## Aim of the task
Beginning with the first line below, retype exactly each line through the one containing "Director of the". Leave out all pictures.

## Saved entries

=======

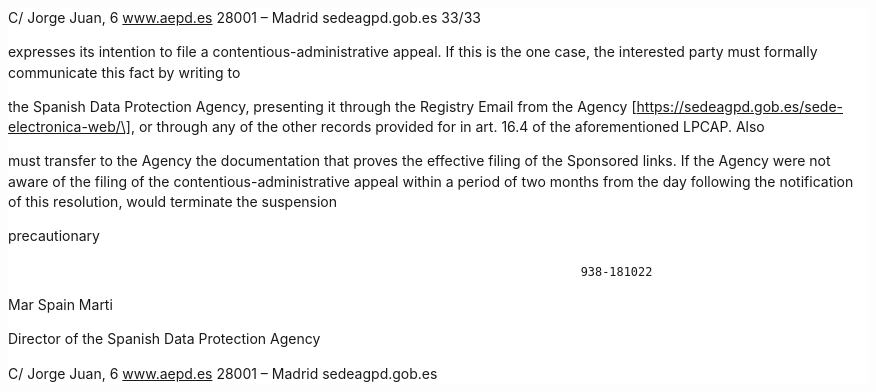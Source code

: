 C/ Jorge Juan, 6 www.aepd.es
28001 – Madrid sedeagpd.gob.es 33/33

expresses its intention to file a contentious-administrative appeal. If this is the one
case, the interested party must formally communicate this fact by writing to

the Spanish Data Protection Agency, presenting it through the Registry
Email from the Agency \[https://sedeagpd.gob.es/sede-electronica-web/\], or through
any of the other records provided for in art. 16.4 of the aforementioned LPCAP. Also

must transfer to the Agency the documentation that proves the effective filing of the
Sponsored links. If the Agency were not aware of the
filing of the contentious-administrative appeal within a period of two months from the
day following the notification of this resolution, would terminate the suspension

precautionary

                                                                                    938-181022
Mar Spain Marti

Director of the Spanish Data Protection Agency

C/ Jorge Juan, 6 www.aepd.es
28001 – Madrid sedeagpd.gob.es
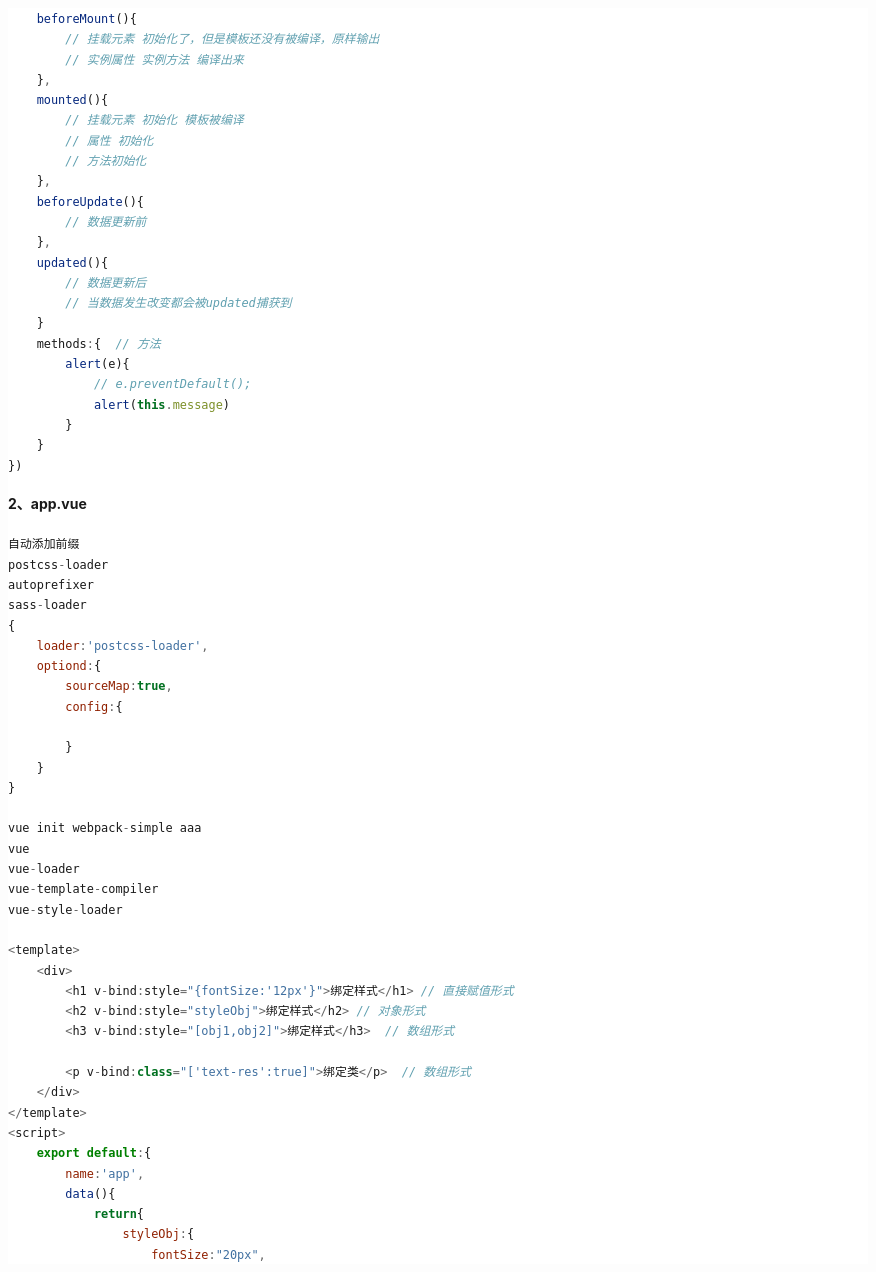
 ```js
    beforeMount(){  
        // 挂载元素 初始化了，但是模板还没有被编译，原样输出
        // 实例属性 实例方法 编译出来
    },
    mounted(){
        // 挂载元素 初始化 模板被编译
        // 属性 初始化
        // 方法初始化
    },
    beforeUpdate(){
        // 数据更新前
    },
    updated(){
        // 数据更新后
        // 当数据发生改变都会被updated捕获到
    }
    methods:{  // 方法
        alert(e){
            // e.preventDefault();
            alert(this.message)
        }
    }
})
```
#### 2、app.vue

```js
自动添加前缀
postcss-loader
autoprefixer
sass-loader
{
    loader:'postcss-loader',
    optiond:{
        sourceMap:true,
        config:{
            
        }
    }
}

vue init webpack-simple aaa
vue
vue-loader
vue-template-compiler 
vue-style-loader

<template>
    <div>
        <h1 v-bind:style="{fontSize:'12px'}">绑定样式</h1> // 直接赋值形式
        <h2 v-bind:style="styleObj">绑定样式</h2> // 对象形式
        <h3 v-bind:style="[obj1,obj2]">绑定样式</h3>  // 数组形式
        
        <p v-bind:class="['text-res':true]">绑定类</p>  // 数组形式
    </div>
</template>
<script>
    export default:{
        name:'app',
        data(){
            return{
                styleObj:{
                    fontSize:"20px",
```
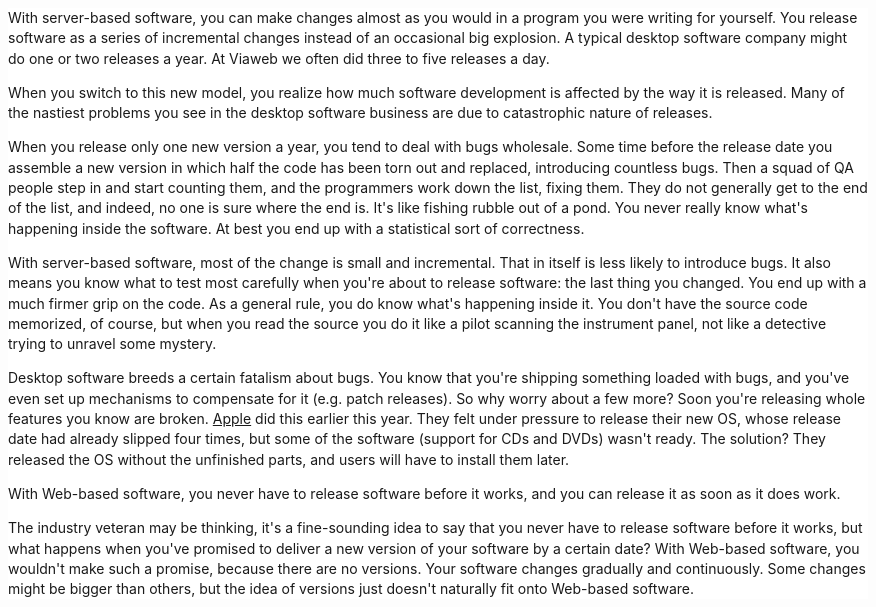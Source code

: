 With server-based software, you can make changes almost as you
would in a program you were writing for yourself. You release
software as a series of incremental changes instead of an occasional
big explosion. A typical desktop software company might do one or
two releases a year. At Viaweb we often did three to five releases
a day.  
  
When you switch to this new model, you realize how much software
development is affected by the way it is released. Many of the
nastiest problems you see in the desktop software business are due
to catastrophic nature of releases.  
  
When you release only one new version a year, you tend to deal with
bugs wholesale. Some time before the release date you assemble a
new version in which half the code has been torn out and replaced,
introducing countless bugs. Then a squad of QA people step in and
start counting them, and the programmers work down the list, fixing
them. They do not generally get to the end of the list, and indeed,
no one is sure where the end is. It's like fishing rubble out of
a pond. You never really know what's happening inside the software.
At best you end up with a statistical sort of correctness.  
  
With server-based software, most of the change is small and
incremental. That in itself is less likely to introduce bugs. It
also means you know what to test most carefully when you're about
to release software: the last thing you changed. You end up with
a much firmer grip on the code. As a general rule, you do know
what's happening inside it. You don't have the source code memorized,
of course, but when you read the source you do it like a pilot
scanning the instrument panel, not like a detective trying to
unravel some mystery.  
  
Desktop software breeds a certain fatalism about bugs. You know
that you're shipping something loaded with bugs, and you've even
set up mechanisms to compensate for it (e.g. patch releases). So
why worry about a few more? Soon you're releasing whole features
you know are broken. 
[Apple](http://news.cnet.com/news/0-1006-200-5195914.html) 
did this earlier this year. They felt
under pressure to release their new OS, whose release date had
already slipped four times, but some of the software (support for
CDs and DVDs) wasn't ready. The solution? They released the OS
without the unfinished parts, and users will have to install them
later.  
  
With Web-based software, you never have to release software before
it works, and you can release it as soon as it does work.  
  
The industry veteran may be thinking, it's a fine-sounding idea to
say that you never have to release software before it works, but
what happens when you've promised to deliver a new version of your
software by a certain date? With Web-based software, you wouldn't
make such a promise, because there are no versions. Your software
changes gradually and continuously. Some changes might be bigger
than others, but the idea of versions just doesn't naturally fit
onto Web-based software.  
  
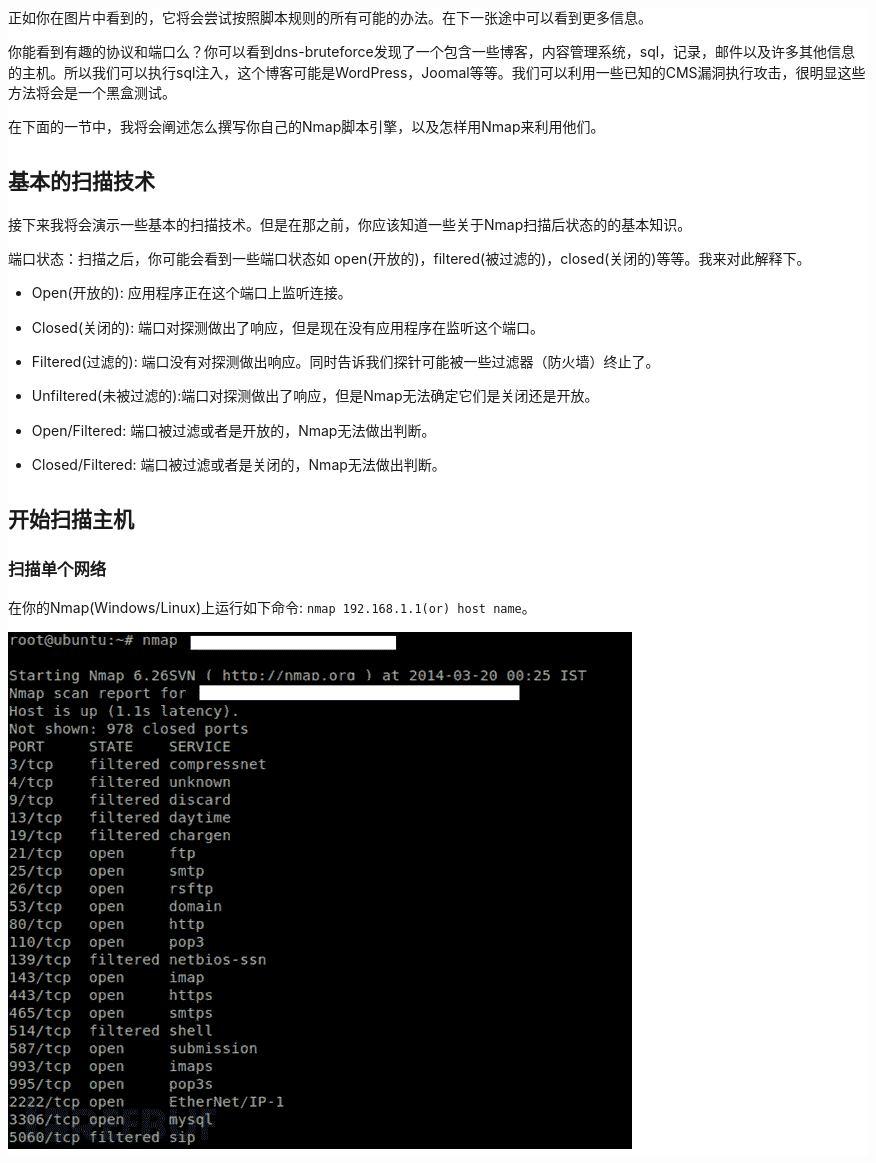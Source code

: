 正如你在图片中看到的，它将会尝试按照脚本规则的所有可能的办法。在下一张途中可以看到更多信息。

你能看到有趣的协议和端口么？你可以看到dns-bruteforce发现了一个包含一些博客，内容管理系统，sql，记录，邮件以及许多其他信息的主机。所以我们可以执行sql注入，这个博客可能是WordPress，Joomal等等。我们可以利用一些已知的CMS漏洞执行攻击，很明显这些方法将会是一个黑盒测试。

在下面的一节中，我将会阐述怎么撰写你自己的Nmap脚本引擎，以及怎样用Nmap来利用他们。

## **基本的扫描技术**

接下来我将会演示一些基本的扫描技术。但是在那之前，你应该知道一些关于Nmap扫描后状态的的基本知识。

端口状态：扫描之后，你可能会看到一些端口状态如 open(开放的)，filtered(被过滤的)，closed(关闭的)等等。我来对此解释下。

*   Open(开放的): 应用程序正在这个端口上监听连接。

*   Closed(关闭的): 端口对探测做出了响应，但是现在没有应用程序在监听这个端口。

*   Filtered(过滤的): 端口没有对探测做出响应。同时告诉我们探针可能被一些过滤器（防火墙）终止了。

*   Unfiltered(未被过滤的):端口对探测做出了响应，但是Nmap无法确定它们是关闭还是开放。

*   Open/Filtered: 端口被过滤或者是开放的，Nmap无法做出判断。

*   Closed/Filtered: 端口被过滤或者是关闭的，Nmap无法做出判断。

## **开始扫描主机**

### **扫描单个网络**

在你的Nmap(Windows/Linux)上运行如下命令: `nmap 192.168.1.1(or) host name`。

[![](../img/2a0a032e22c9f2c69f675697ef2654b5.png "5.png")](http://image.3001.n../img/20140417/13977455685907.png)
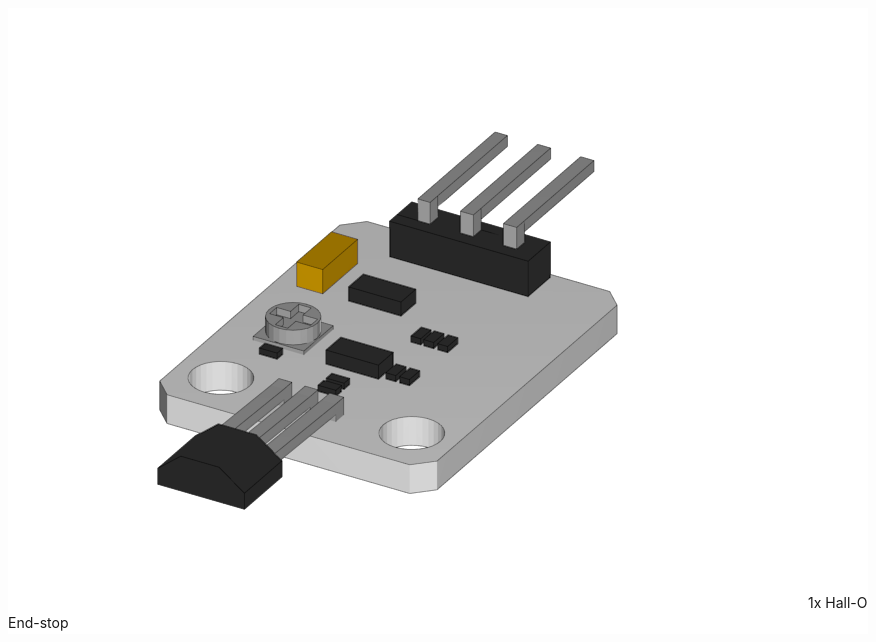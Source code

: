 <td align="left"><p><img src="/media/Section_1_0006.png" alt="/media/Section_1_0006.png" />1x Hall-O End-stop</p></td>
</tr>
<tr class="odd">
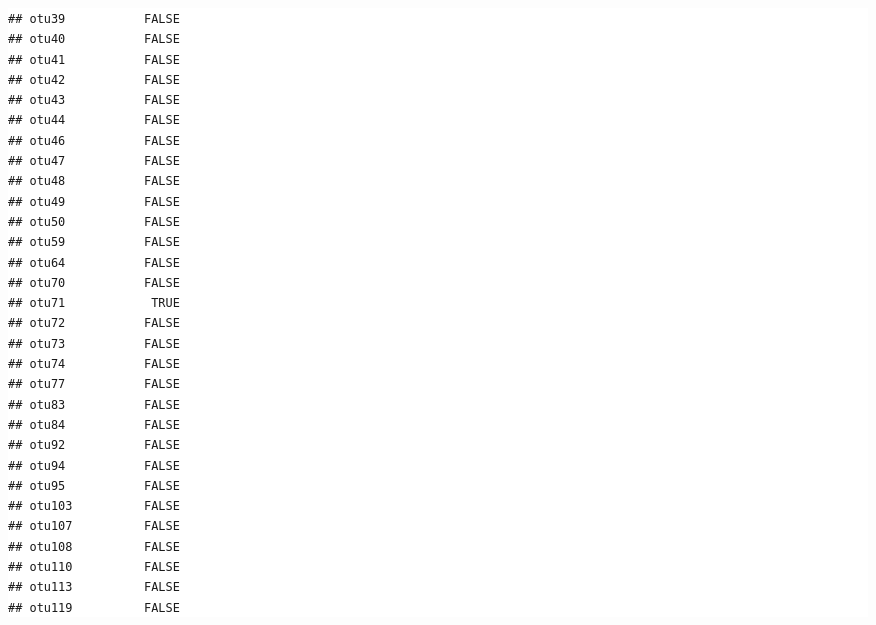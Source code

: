     ## otu39           FALSE
    ## otu40           FALSE
    ## otu41           FALSE
    ## otu42           FALSE
    ## otu43           FALSE
    ## otu44           FALSE
    ## otu46           FALSE
    ## otu47           FALSE
    ## otu48           FALSE
    ## otu49           FALSE
    ## otu50           FALSE
    ## otu59           FALSE
    ## otu64           FALSE
    ## otu70           FALSE
    ## otu71            TRUE
    ## otu72           FALSE
    ## otu73           FALSE
    ## otu74           FALSE
    ## otu77           FALSE
    ## otu83           FALSE
    ## otu84           FALSE
    ## otu92           FALSE
    ## otu94           FALSE
    ## otu95           FALSE
    ## otu103          FALSE
    ## otu107          FALSE
    ## otu108          FALSE
    ## otu110          FALSE
    ## otu113          FALSE
    ## otu119          FALSE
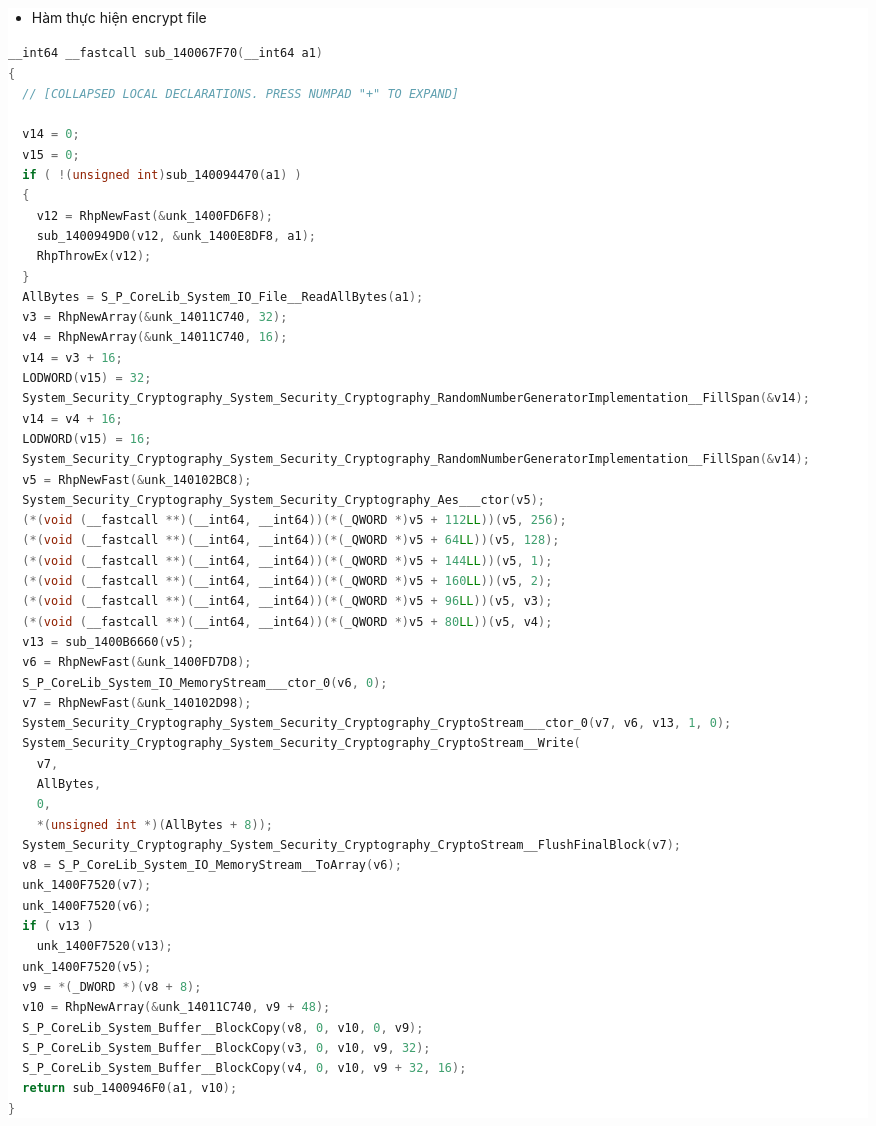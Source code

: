 * Hàm thực hiện encrypt file
```CPP
__int64 __fastcall sub_140067F70(__int64 a1)
{
  // [COLLAPSED LOCAL DECLARATIONS. PRESS NUMPAD "+" TO EXPAND]

  v14 = 0;
  v15 = 0;
  if ( !(unsigned int)sub_140094470(a1) )
  {
    v12 = RhpNewFast(&unk_1400FD6F8);
    sub_1400949D0(v12, &unk_1400E8DF8, a1);
    RhpThrowEx(v12);
  }
  AllBytes = S_P_CoreLib_System_IO_File__ReadAllBytes(a1);
  v3 = RhpNewArray(&unk_14011C740, 32);
  v4 = RhpNewArray(&unk_14011C740, 16);
  v14 = v3 + 16;
  LODWORD(v15) = 32;
  System_Security_Cryptography_System_Security_Cryptography_RandomNumberGeneratorImplementation__FillSpan(&v14);
  v14 = v4 + 16;
  LODWORD(v15) = 16;
  System_Security_Cryptography_System_Security_Cryptography_RandomNumberGeneratorImplementation__FillSpan(&v14);
  v5 = RhpNewFast(&unk_140102BC8);
  System_Security_Cryptography_System_Security_Cryptography_Aes___ctor(v5);
  (*(void (__fastcall **)(__int64, __int64))(*(_QWORD *)v5 + 112LL))(v5, 256);
  (*(void (__fastcall **)(__int64, __int64))(*(_QWORD *)v5 + 64LL))(v5, 128);
  (*(void (__fastcall **)(__int64, __int64))(*(_QWORD *)v5 + 144LL))(v5, 1);
  (*(void (__fastcall **)(__int64, __int64))(*(_QWORD *)v5 + 160LL))(v5, 2);
  (*(void (__fastcall **)(__int64, __int64))(*(_QWORD *)v5 + 96LL))(v5, v3);
  (*(void (__fastcall **)(__int64, __int64))(*(_QWORD *)v5 + 80LL))(v5, v4);
  v13 = sub_1400B6660(v5);
  v6 = RhpNewFast(&unk_1400FD7D8);
  S_P_CoreLib_System_IO_MemoryStream___ctor_0(v6, 0);
  v7 = RhpNewFast(&unk_140102D98);
  System_Security_Cryptography_System_Security_Cryptography_CryptoStream___ctor_0(v7, v6, v13, 1, 0);
  System_Security_Cryptography_System_Security_Cryptography_CryptoStream__Write(
    v7,
    AllBytes,
    0,
    *(unsigned int *)(AllBytes + 8));
  System_Security_Cryptography_System_Security_Cryptography_CryptoStream__FlushFinalBlock(v7);
  v8 = S_P_CoreLib_System_IO_MemoryStream__ToArray(v6);
  unk_1400F7520(v7);
  unk_1400F7520(v6);
  if ( v13 )
    unk_1400F7520(v13);
  unk_1400F7520(v5);
  v9 = *(_DWORD *)(v8 + 8);
  v10 = RhpNewArray(&unk_14011C740, v9 + 48);
  S_P_CoreLib_System_Buffer__BlockCopy(v8, 0, v10, 0, v9);
  S_P_CoreLib_System_Buffer__BlockCopy(v3, 0, v10, v9, 32);
  S_P_CoreLib_System_Buffer__BlockCopy(v4, 0, v10, v9 + 32, 16);
  return sub_1400946F0(a1, v10);
}
```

=======

## Result of the task
Source code

: C/ Jorge Juan, 6 www.aepd.es
28001 – Madrid sedeagpd.gob.es 33/33

expresses its intention to file a contentious-administrative appeal. If this is the one
case, the interested party must formally communicate this fact by writing to

the Spanish Data Protection Agency, presenting it through the Registry
Email from the Agency \[https://sedeagpd.gob.es/sede-electronica-web/\], or through
any of the other records provided for in art. 16.4 of the aforementioned LPCAP. Also

must transfer to the Agency the documentation that proves the effective filing of the
Sponsored links. If the Agency were not aware of the
filing of the contentious-administrative appeal within a period of two months from the
day following the notification of this resolution, would terminate the suspension

precautionary

                                                                                    938-181022
Mar Spain Marti

Director of the Spanish Data Protection Agency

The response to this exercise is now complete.